International career
- Years: Team / Apps / (Points)
- 2005–13: Australia / 22 / (0)
- 2005: Australia A
- 2001: Australian Schoolboys / 5 / (0)
- Correct as of 18 August 2013

= Hugh McMeniman =

Hugh McMeniman (born 1 November 1983 in Brisbane) is an Australian retired professional rugby union footballer. He represented Australia in 22 tests and played for the Queensland Reds and Western Force in Super Rugby as well as for Kubota Spears and Honda Heat in Japan. His favoured position was blindside flanker but he also played as a lock.

==Domestic career==
McMeniman made his Super 12 debut for the Queensland Reds in 2005 in a match against the . That season he played nine games at lock and one at blindside flanker. In 2009, McMeniman signed a two-year contract with Japanese side Kubota Spears. In 2013, he returned to Australia to play for the Western Force. However, on 24 February, it was announced that he would leave the Force at the end of the 2014 season to join Japanese club Honda Heat on a two-year stint.

==International career==

Following a strong debut Super 12 season, McMeniman was selected for the Wallabies team for a match against Samoa that year in Sydney, the same game Rocky Elsom debuted in. He went on to be included in the subsequent matches against Italy in Melbourne and France in Brisbane.

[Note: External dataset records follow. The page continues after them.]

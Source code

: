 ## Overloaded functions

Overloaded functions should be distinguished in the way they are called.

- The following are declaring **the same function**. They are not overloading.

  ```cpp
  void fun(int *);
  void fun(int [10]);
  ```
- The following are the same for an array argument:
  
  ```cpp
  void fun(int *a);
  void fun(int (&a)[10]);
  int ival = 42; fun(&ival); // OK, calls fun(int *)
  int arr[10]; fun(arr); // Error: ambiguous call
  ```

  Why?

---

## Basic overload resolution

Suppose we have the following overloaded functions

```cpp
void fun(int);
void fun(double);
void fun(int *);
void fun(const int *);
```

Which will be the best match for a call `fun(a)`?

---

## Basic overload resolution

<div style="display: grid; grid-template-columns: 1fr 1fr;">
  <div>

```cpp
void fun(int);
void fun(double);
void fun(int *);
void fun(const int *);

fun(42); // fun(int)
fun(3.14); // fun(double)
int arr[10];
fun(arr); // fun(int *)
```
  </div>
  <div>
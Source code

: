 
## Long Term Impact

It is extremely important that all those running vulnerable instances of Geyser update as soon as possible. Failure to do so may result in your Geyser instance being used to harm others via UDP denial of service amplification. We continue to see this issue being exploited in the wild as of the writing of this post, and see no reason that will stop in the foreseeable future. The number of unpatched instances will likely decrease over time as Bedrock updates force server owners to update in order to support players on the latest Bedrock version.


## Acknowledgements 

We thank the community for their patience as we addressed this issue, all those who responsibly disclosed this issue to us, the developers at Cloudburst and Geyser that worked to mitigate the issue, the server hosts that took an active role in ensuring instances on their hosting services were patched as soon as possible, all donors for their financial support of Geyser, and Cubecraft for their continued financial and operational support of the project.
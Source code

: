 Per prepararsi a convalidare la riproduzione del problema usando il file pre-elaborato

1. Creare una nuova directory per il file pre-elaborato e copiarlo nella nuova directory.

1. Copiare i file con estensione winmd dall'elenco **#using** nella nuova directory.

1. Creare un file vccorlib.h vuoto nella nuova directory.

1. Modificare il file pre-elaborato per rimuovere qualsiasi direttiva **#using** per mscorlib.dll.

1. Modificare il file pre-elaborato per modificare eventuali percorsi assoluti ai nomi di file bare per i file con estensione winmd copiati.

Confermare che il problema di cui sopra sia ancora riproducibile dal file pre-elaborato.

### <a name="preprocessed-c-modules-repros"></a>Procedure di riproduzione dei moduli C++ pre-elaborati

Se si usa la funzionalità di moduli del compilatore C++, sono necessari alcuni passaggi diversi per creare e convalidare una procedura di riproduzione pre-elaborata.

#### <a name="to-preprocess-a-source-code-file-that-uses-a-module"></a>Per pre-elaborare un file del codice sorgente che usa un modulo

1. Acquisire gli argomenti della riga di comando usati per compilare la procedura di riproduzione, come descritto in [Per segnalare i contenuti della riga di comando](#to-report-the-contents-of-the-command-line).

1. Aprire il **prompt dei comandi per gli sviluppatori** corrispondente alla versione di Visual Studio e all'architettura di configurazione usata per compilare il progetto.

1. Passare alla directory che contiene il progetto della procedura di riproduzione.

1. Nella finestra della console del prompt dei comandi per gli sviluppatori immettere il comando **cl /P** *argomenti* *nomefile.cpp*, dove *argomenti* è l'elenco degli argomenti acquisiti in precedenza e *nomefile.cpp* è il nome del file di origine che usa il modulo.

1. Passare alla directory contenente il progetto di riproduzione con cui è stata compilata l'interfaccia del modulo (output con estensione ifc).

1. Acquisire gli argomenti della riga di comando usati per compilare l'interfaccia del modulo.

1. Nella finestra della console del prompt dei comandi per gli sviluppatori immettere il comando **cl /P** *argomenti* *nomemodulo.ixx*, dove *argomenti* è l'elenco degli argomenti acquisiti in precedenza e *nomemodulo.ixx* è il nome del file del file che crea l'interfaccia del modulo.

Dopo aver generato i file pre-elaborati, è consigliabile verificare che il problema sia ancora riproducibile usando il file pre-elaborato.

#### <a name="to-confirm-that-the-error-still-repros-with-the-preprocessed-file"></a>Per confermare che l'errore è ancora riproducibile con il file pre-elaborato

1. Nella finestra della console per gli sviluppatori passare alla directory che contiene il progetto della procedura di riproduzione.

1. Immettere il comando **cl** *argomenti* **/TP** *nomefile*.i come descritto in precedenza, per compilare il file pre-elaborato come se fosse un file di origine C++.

He was elevated into the starting lineup for end of year tests against England, Ireland and Wales. He was then selected to go on the 2006 spring tour of the UK and Italy, but eight minutes into the first match against club side Ospreys he hyper extended his neck. In 2007 he played two Tri Nations test matches against South Africa and New Zealand, he then was selected in the 2007 Rugby World Cup, where he played pool matches against Japan, Fiji, Canada where he went over twice but both were refused by the referee. He also played in the Quarter Final against England where the Wallabies lost 12–10.